[Dataset records — start]
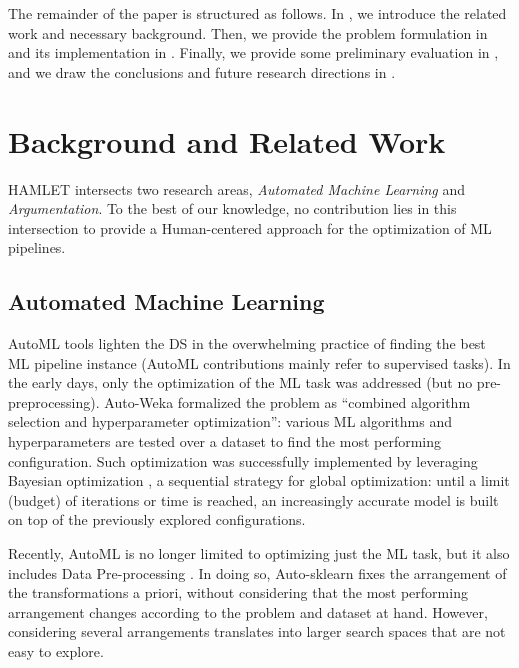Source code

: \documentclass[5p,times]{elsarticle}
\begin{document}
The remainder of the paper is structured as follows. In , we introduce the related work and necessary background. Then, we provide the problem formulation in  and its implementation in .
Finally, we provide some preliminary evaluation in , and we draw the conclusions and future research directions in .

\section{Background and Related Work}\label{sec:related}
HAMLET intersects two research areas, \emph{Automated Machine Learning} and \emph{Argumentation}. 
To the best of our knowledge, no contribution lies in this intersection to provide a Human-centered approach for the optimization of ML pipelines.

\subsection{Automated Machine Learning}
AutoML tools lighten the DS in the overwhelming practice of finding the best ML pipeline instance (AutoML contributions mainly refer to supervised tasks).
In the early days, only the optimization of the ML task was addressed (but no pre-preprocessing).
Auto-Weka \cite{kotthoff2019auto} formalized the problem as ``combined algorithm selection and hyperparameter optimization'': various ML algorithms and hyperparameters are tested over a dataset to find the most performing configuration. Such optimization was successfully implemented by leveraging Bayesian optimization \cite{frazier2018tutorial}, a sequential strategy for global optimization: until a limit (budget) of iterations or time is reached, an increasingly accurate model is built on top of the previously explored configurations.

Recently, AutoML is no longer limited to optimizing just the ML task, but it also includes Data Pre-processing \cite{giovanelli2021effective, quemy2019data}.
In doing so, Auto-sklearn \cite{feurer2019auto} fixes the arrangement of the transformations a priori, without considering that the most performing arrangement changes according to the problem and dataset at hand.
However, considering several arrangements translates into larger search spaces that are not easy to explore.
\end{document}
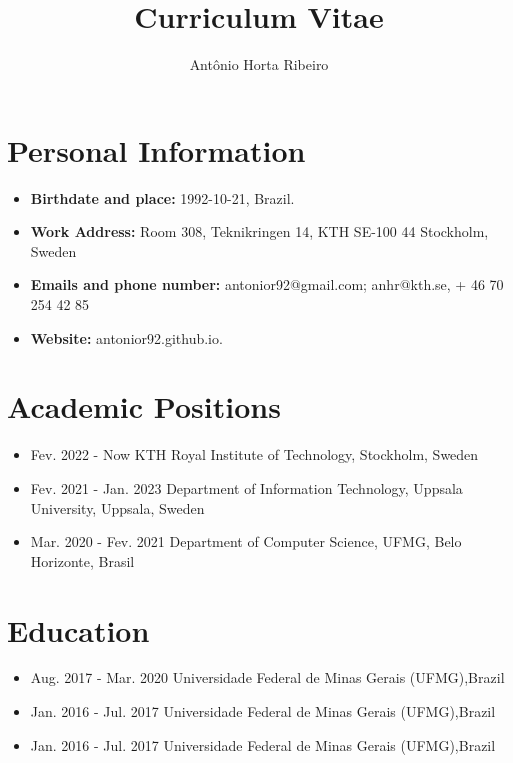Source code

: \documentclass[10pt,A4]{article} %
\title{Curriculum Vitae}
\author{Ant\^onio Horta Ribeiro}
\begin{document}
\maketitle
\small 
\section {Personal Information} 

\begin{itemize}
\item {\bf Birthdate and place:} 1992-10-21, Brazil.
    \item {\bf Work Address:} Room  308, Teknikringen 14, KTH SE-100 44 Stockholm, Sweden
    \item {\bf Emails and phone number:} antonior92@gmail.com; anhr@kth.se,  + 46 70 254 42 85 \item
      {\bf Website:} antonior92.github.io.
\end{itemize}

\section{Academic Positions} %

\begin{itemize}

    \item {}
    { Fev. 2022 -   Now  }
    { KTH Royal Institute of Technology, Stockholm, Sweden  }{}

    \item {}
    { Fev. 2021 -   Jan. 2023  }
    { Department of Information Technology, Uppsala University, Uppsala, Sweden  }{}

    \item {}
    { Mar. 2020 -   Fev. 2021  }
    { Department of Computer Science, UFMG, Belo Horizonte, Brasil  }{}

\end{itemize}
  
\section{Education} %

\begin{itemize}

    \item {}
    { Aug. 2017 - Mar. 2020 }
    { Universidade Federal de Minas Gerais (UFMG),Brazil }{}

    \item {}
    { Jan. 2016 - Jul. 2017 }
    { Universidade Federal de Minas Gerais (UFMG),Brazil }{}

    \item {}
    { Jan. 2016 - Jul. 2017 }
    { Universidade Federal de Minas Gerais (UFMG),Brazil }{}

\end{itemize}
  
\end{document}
[Dataset records — finish]
Required action
Search the entries for the word "Information" and show every line that has it.

Result of the exercise
\section {Personal Information} 
    { Department of Information Technology, Uppsala University, Uppsala, Sweden  }{}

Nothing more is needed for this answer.